I have learned a lot since then, and what I have learned (and I would argue that this is the most important lesson for any person to learn) is that pain is a personal experience. No one person's pain can be compared to that of another person. Pain, grief, stress, and all of our other emotions are a personal experience. Even two people experiencing the same loss feel the pain in different ways.
What brought this all to front was the time of the semester it is in seminary. It is the time of the semester when we are all stressed about homework, anxious about not only the upcoming break, but also our plans for the summer and next school year, but it also seems that most people have a life situation or two (or three...) piled on top of that. What commonly happens, is that one person starts sharing about how they are stressed are, genuinely hoping for some support from the people that are in similar situations, and the person listening tries to one-up them. It happens a bit like this...
"Man, I'm just so tired.... I haven't been sleeping well, and I have two papers and a presentation to do before the end of the week..."
"Oh, that's terrible... but I've got three papers and a DCoM meeting this week, and I'm preaching on Sunday."
While both people are looking for support (and often, affirmation) the conversation turns from support to a contest over who busier, more over-committed, stressed.
If we can't even provide care for our friends who are stressed over schoolwork because we are trying to one-up them, how are we ever going to care for someone in situations where their entire life is literally falling apart.
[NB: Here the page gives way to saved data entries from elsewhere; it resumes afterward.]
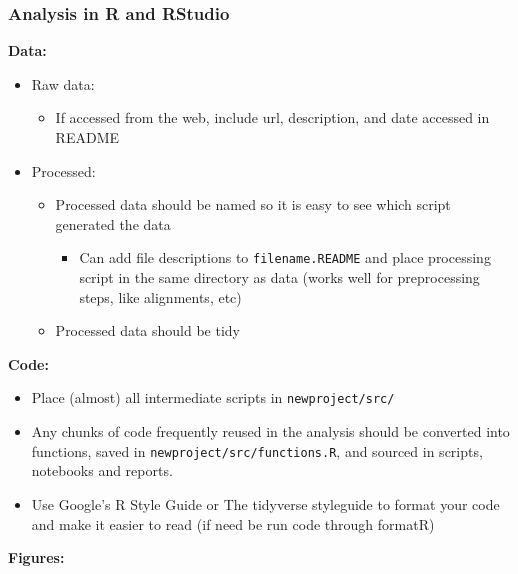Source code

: \documentclass[openany]{article}
\providecommand{\tightlist}{%
  \setlength{\itemsep}{0pt}\setlength{\parskip}{0pt}}
\begin{document}
\hypertarget{analysis-in-r-and-rstudio}{%
\subsubsection{Analysis in R and RStudio}\label{analysis-in-r-and-rstudio}}

\textbf{Data:}

\begin{itemize}
\tightlist
\item
  Raw data:

  \begin{itemize}
  \tightlist
  \item
    If accessed from the web, include url, description, and date accessed in README
  \end{itemize}
\item
  Processed:

  \begin{itemize}
  \tightlist
  \item
    Processed data should be named so it is easy to see which script generated the data

    \begin{itemize}
    \tightlist
    \item
      Can add file descriptions to \texttt{filename.README} and place processing script in the same directory as data (works well for preprocessing steps, like alignments, etc)
    \end{itemize}
  \item
    Processed data should be tidy
  \end{itemize}
\end{itemize}

\textbf{Code:}

\begin{itemize}
\tightlist
\item
  Place (almost) all intermediate scripts in \texttt{newproject/src/}
\item
  Any chunks of code frequently reused in the analysis should be converted into functions, saved in \texttt{newproject/src/functions.R}, and sourced in scripts, notebooks and reports.\\
\item
  Use Google's R Style Guide or The tidyverse styleguide to format your code and make it easier to read (if need be run code through formatR)
\end{itemize}

\textbf{Figures:}
\end{document}
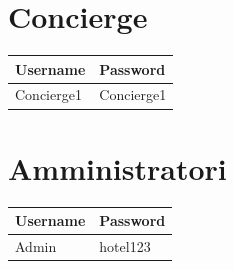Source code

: \documentclass [a4paper, 12pt]{book}
\begin{document}
\section{Concierge}
\begin{table}[h]
\centering
\begin{tabular}{|l|l|}
\hline
\textbf{Username} & \textbf{Password}\\
\hline
Concierge1 & Concierge1\\
\hline
\end{tabular}

\end{table}\newpage

\section{Amministratori}
\begin{table}[h]
\centering
\begin{tabular}{|l|l|}
\hline
\textbf{Username} & \textbf{Password}\\
\hline
Admin & hotel123\\
\hline
\end{tabular}

\end{table}
\end{document}

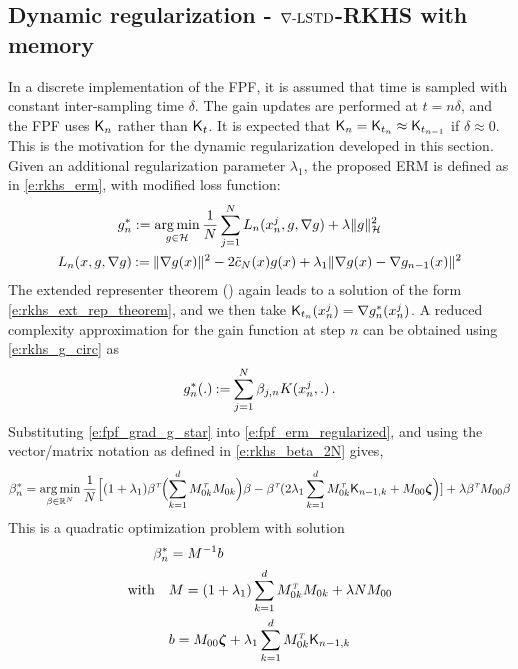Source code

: \subsection{Dynamic regularization - $\nabla\text{-LSTD}$-RKHS with memory}
\label{s:fpf_rkhs_memory}
In a discrete implementation of the FPF, it is assumed that time is sampled with constant inter-sampling time $\delta$. The gain updates are performed at $t = n \delta$, and the FPF uses $\text{\sf K}_n$ rather than $\text{\sf K}_t$. It is expected that $\text{\sf K}_{n} = \text{\sf K}_{t_n}  \approx \text{\sf K}_{t_{n-1}}$ if $\delta\approx 0$.   This is the motivation for the dynamic regularization developed in this section.    Given an additional regularization parameter $\lambda_1$,  the proposed ERM is defined as in \eqref{e:rkhs_erm},  with modified loss function:
\begin{equation}
\begin{aligned}
g^*_n & := \argmin_{g \in \clH} \frac{1}{N} \sum_{j=1}^N  L_n(x_n^j,g,\nabla g) + \lambda \|g\|^2_\clH
\\
L_n(x,g,\nabla g) &  \eqdef  \| \nabla g(x) \|^2 - 2 \tilc_N(x)g(x)  + \lambda_1 \|\nabla g(x) -  \nabla g_{n-1}(x)\|^2
\end{aligned}
\label{e:fpf_erm_regularized}
\end{equation}
The extended representer theorem () again leads to a solution of the form \eqref{e:rkhs_ext_rep_theorem}, and we then take
$ \text{\sf K}_{t_n}(x^j_n) = \nabla g^*_n(x^j_n)$. A reduced complexity approximation for the gain function at step $n$ can be obtained using \eqref{e:rkhs_g_circ} as
\begin{equation}
g^*_n(.)  \eqdef \sum_{j=1}^N \beta_{j,n} \Kern(x^j_n, . ) \, .
\label{e:fpf_grad_g_star}
\end{equation}
Substituting \eqref{e:fpf_grad_g_star} into \eqref{e:fpf_erm_regularized}, and using the vector/matrix notation as defined in \eqref{e:rkhs_beta_2N} gives,
\begin{equation}
\beta ^*_n =
\mathop{\rm arg{\,}min}_{\beta  \in \mathbb{R}^N}  \frac{1}{N} \Bigl[ (1 + \lambda_1) \beta ^{\hbox{\tiny\it T}} \Bigl( \sum_{k=1}^d M_{0k}^{\hbox{\tiny\it T}} M_{0k} \Bigr) \beta  -  \beta ^{\hbox{\tiny\it T}}  ( 2 \lambda_1 \sum_{k=1}^d M_{0k}^{\hbox{\tiny\it T}} \text{\sf K}_{n-1,k} +M_{00} \boldsymbol{\zeta}  \Bigr) ] + \lambda \beta ^{\hbox{\tiny\it T}} M_{00} \beta
\end{equation}
This is a quadratic optimization problem with solution
\begin{equation}
\begin{aligned}
\beta ^*_n  &= M^{-1} b
\\
\text{with} \quad
&
M =  (1+ \lambda_1)\sum_{k=1}^d M_{0k}^\transpose M_{0k} + \lambda N M_{00}
\\
&b =  M_{00} \boldsymbol{\zeta}  + \lambda_1 \sum_{k =1}^d  M_{0k}^\transpose \kFPF_{n-1,k}
\end{aligned}
\label{e:fpf_beta_n}
\end{equation}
Are we going to say, "Sorry, you're parents are getting divorced and your sense of family is shattered, but my mom just died... I came back to school, and so should you." While that sentence seems unruly, I actually considered uttering in my lifetime.
This is all a lesson in pastoral care, but more importantly, it is a lesson in Christian love. Christian love is not one-upping someone, but putting your own stress, grief, turmoil aside so that you can love someone in the midst of their own context.
This is a lesson I am still working on learning, but I hope that I can start being an example of this so that others can experience that love, and eventually provide that kind of love for someone else.